Keywords: Community-acquired pneumonia, clinical cure, S. pneumoniae, S. aureus, ceftaroline
INTRODUCTION
Community-acquired pneumonia (CAP) is one of the leading causes of emergency department care and hospital admission. The most recent guidelines for the management of this entity were published in 2019 by two American Societies[1] and among the most notable changes is the incorporation of ceftaroline as a first-line option for the treatment of CAP in patients with a severe infection, but without risk factors for Pseudomonas aeruginosa or methicillin-resistant Staphylococcus aureus (MRSA). For this reason, we are going to summarize the main characteristics of this fifth-generation cephalosporin.
MECHANISM OF ACTION
Like all beta-lactams, ceftaroline inhibits the transpeptidase activity of PBPs, including PBP1a, PBP2b and PBP2x of Streptococcus pneumoniae responsible of penicillin resistance, as well as PBP2a of MRSA. In the latter case, inhibition is produced by an allosteric effect consisting in the binding of a ceftaroline molecule at a point distant from the active centre inducing a conformational change in PBP2a that now allows the binding of another molecule of ceftaroline at the active centre leading to the inhibition of this enzyme.
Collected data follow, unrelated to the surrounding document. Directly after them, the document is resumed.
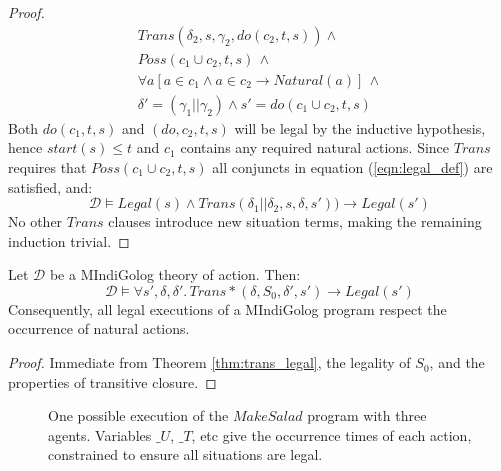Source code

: \documentclass{llncs}
\begin{document}
\begin{proof}
\begin{multline*}
Trans(\delta_{2},s,\gamma_{2},do(c_{2},t,s))\wedge\\
Poss(c_{1}\cup c_{2},t,s)\,\wedge\\
\forall a\left[a\in c_{1}\wedge a\in c_{2}\rightarrow Natural(a)\right]\,\wedge\\
\delta'=(\gamma_{1}||\gamma_{2})\wedge s'=do(c_{1}\cup c_{2},t,s)
\end{multline*}
Both $do(c_1,t,s)$ and $(do,c_2,t,s)$ will be legal by the inductive hypothesis,
hence $start(s) \leq t$ and $c_1$ contains any required natural actions.
Since $Trans$ requires that $Poss(c_1 \cup c_2,t,s)$ all conjuncts in
equation (\ref{eqn:legal_def}) are satisfied, and:
\begin{equation*}
\mathcal{D} \models Legal(s) \wedge Trans(\delta_1 || \delta_2,s,\delta,s'))
\rightarrow Legal(s')
\end{equation*}
No other $Trans$ clauses introduce new situation terms, making
the remaining induction trivial.
\end{proof}

\begin{theorem}
Let $\mathcal{D}$ be a MIndiGolog theory of action. Then:
\begin{equation*}
\mathcal{D} \models \forall s',\delta,\delta'.\,Trans*(\delta,S_0,\delta',s')
\rightarrow Legal(s')
\end{equation*}
Consequently, all legal executions of a MIndiGolog program respect
the occurrence of natural actions.
\end{theorem}

\begin{proof}
Immediate from Theorem \ref{thm:trans_legal}, the legality of $S_0$, and
the properties of transitive closure.
\end{proof}

\begin{figure*}[t]
\centering
{}
\caption{One possible execution of the $MakeSalad$
program with three agents. Variables $\_ U$, $\_ T$, etc give
the occurrence times of each action, constrained to ensure all situations
are legal.}\label{cap:example_trace}
\end{figure*}
\end{document}
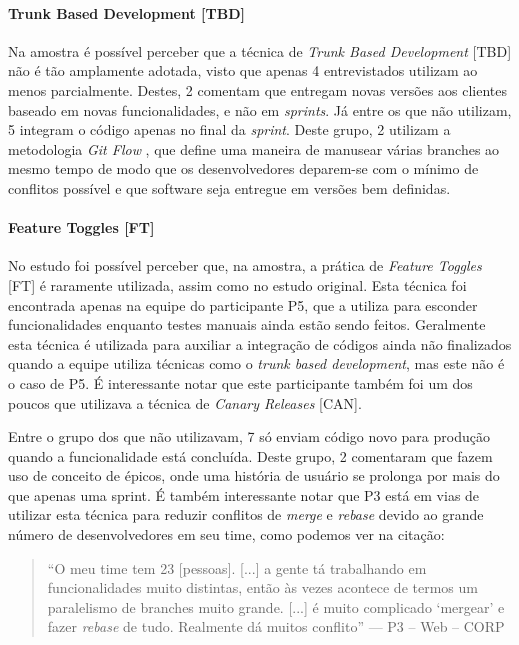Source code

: \paragraph{Trunk Based Development [TBD]}
Na amostra é possível perceber que a técnica de \emph{Trunk Based Development} [TBD] \cite{devAndDeploymentFB} não é tão amplamente adotada, visto que apenas 4 entrevistados utilizam ao menos parcialmente. Destes, 2 comentam que entregam novas versões aos clientes baseado em novas funcionalidades, e não em \emph{sprints}. Já entre os que não utilizam, 5 integram o código apenas no final da \emph{sprint}. Deste grupo, 2 utilizam a metodologia \emph{Git Flow} \cite{gitFlow}, que define uma maneira de manusear várias branches ao mesmo tempo de modo que os desenvolvedores deparem-se com o mínimo de conflitos possível e que software seja entregue em versões bem definidas.

\paragraph{Feature Toggles [FT]}

No estudo foi possível perceber que, na amostra, a prática de \emph{Feature Toggles} [FT] \cite{featureToggles} é raramente utilizada, assim como no estudo original. Esta técnica foi encontrada apenas na equipe do participante P5, que a utiliza para esconder funcionalidades enquanto testes manuais ainda estão sendo feitos. Geralmente esta técnica é utilizada para auxiliar a integração de códigos ainda não finalizados quando a equipe utiliza técnicas como o \emph{trunk based development}, mas este não é o caso de P5. É interessante notar que este participante também foi um dos poucos que utilizava a técnica de \emph{Canary Releases} [CAN].

Entre o grupo dos que não utilizavam, 7 só enviam código novo para produção quando a funcionalidade está concluída. Deste grupo, 2 comentaram que fazem uso de conceito de épicos, onde uma história de usuário se prolonga por mais do que apenas uma sprint. É também interessante notar que P3 está em vias de utilizar esta técnica para reduzir conflitos de \emph{merge} e \emph{rebase} devido ao grande número de desenvolvedores em seu time, como podemos ver na citação:


\begin{quote}
    ``O meu time tem 23 [pessoas]. [...] a gente tá trabalhando em funcionalidades muito distintas, então às vezes acontece de termos um paralelismo de branches muito grande. [...] é muito complicado `mergear' e fazer \emph{rebase} de tudo. Realmente dá muitos conflito'' --- P3 -- Web -- CORP
\end{quote}


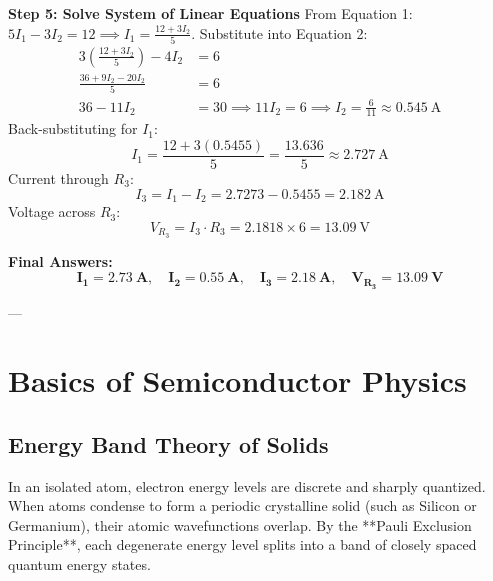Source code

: \begin{example}
\textbf{Step 5: Solve System of Linear Equations}
From Equation 1: $5I_1 - 3I_2 = 12 \implies I_1 = \frac{12 + 3I_2}{5}$.
Substitute into Equation 2:
\begin{align*}
    3\left(\frac{12 + 3I_2}{5}\right) - 4I_2 &= 6 \\
    \frac{36 + 9I_2 - 20I_2}{5} &= 6 \\
    36 - 11I_2 &= 30 \implies 11I_2 = 6 \implies I_2 = \frac{6}{11} \approx \SI{0.545}{\ampere}
\end{align*}
Back-substituting for $I_1$:
\begin{equation*}
    I_1 = \frac{12 + 3(0.5455)}{5} = \frac{13.636}{5} \approx \SI{2.727}{\ampere}
\end{equation*}
Current through $R_3$:
\begin{equation*}
    I_3 = I_1 - I_2 = 2.7273 - 0.5455 = \SI{2.182}{\ampere}
\end{equation*}
Voltage across $R_3$:
\begin{equation*}
    V_{R_3} = I_3 \cdot R_3 = 2.1818 \times 6 = \SI{13.09}{\volt}
\end{equation*}

\textbf{Final Answers:}
$$\mathbf{I_1 = \SI{2.73}{\ampere}, \quad I_2 = \SI{0.55}{\ampere}, \quad I_3 = \SI{2.18}{\ampere}, \quad V_{R_3} = \SI{13.09}{\volt}}$$
\end{example}

---

\section{Basics of Semiconductor Physics}

\subsection{Energy Band Theory of Solids}
In an isolated atom, electron energy levels are discrete and sharply quantized. When atoms condense to form a periodic crystalline solid (such as Silicon or Germanium), their atomic wavefunctions overlap. By the **Pauli Exclusion Principle**, each degenerate energy level splits into a band of closely spaced quantum energy states.

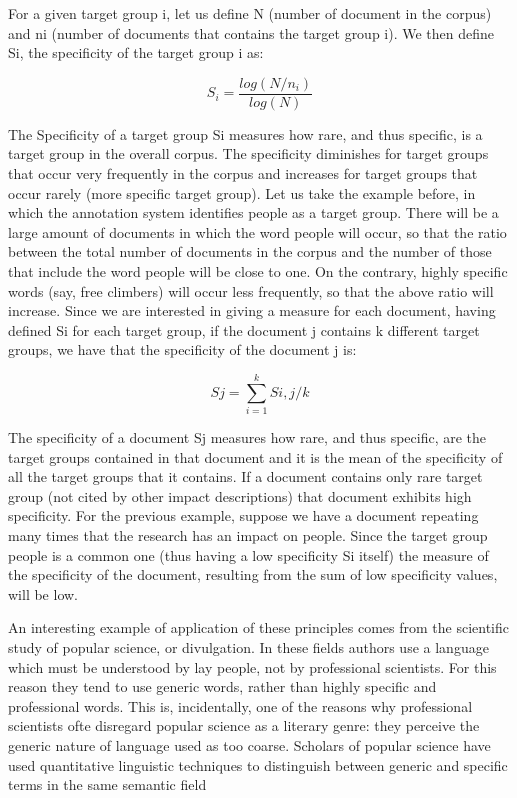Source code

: \documentclass[]{book}
\begin{document}
For a given target group i, let us define N (number of document in the
corpus) and ni (number of documents that contains the target group i).
We then define Si, the specificity of the target group i as:

\begin{equation*} 
S_i= \frac{log(N/n_i)}{log(N)}
\end{equation*}

The Specificity of a target group Si measures how rare, and thus
specific, is a target group in the overall corpus. The specificity
diminishes for target groups that occur very frequently in the corpus
and increases for target groups that occur rarely (more specific target
group). Let us take the example before, in which the annotation system
identifies people as a target group. There will be a large amount of
documents in which the word people will occur, so that the ratio between
the total number of documents in the corpus and the number of those that
include the word people will be close to one. On the contrary, highly
specific words (say, free climbers) will occur less frequently, so that
the above ratio will increase. Since we are interested in giving a
measure for each document, having defined Si for each target group, if
the document j contains k different target groups, we have that the
specificity of the document j is:

\begin{equation*} 
Sj=\sum_{i=1}^{k}Si,j/k
\end{equation*}

The specificity of a document Sj measures how rare, and thus specific,
are the target groups contained in that document and it is the mean of
the specificity of all the target groups that it contains. If a document
contains only rare target group (not cited by other impact descriptions)
that document exhibits high specificity. For the previous example,
suppose we have a document repeating many times that the research has an
impact on people. Since the target group people is a common one (thus
having a low specificity Si itself) the measure of the specificity of
the document, resulting from the sum of low specificity values, will be
low.

An interesting example of application of these principles comes from the
scientific study of popular science, or divulgation. In these fields
authors use a language which must be understood by lay people, not by
professional scientists. For this reason they tend to use generic words,
rather than highly specific and professional words. This is,
incidentally, one of the reasons why professional scientists ofte
disregard popular science as a literary genre: they perceive the generic
nature of language used as too coarse. Scholars of popular science have
used quantitative linguistic techniques to distinguish between generic
and specific terms in the same semantic field
\citep{jacobi1999communication}
\end{document}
The in vitro activity exhibited by ceftaroline is bactericidal and time-dependent [2].
SPECTRUM
It is active against Gram-positive microorganisms including viridans group streptococci, ß-haemolytics and S. pneumoniae with a MIC90 < 0.25 mg/L. It is of note its activity against third-generation cephalosporin-resistant strains of pneumococcus. A study of strains from around the world collected between 2015 and 2016 showed that ceftaroline was the ß-lactam with the highest intrinsic activity (lowest MIC) against pneumococcus [3]. For S. aureus and coagulase-negative Staphylococcus, ceftaroline has a MIC90 < 0.5 mg/L, although for MRSA strains the MIC90 is 2 mg/L. Its activity against other Gram-positive cocci such as enterococcus is moderate (E. faecalis) or they are resistant (E. faecium).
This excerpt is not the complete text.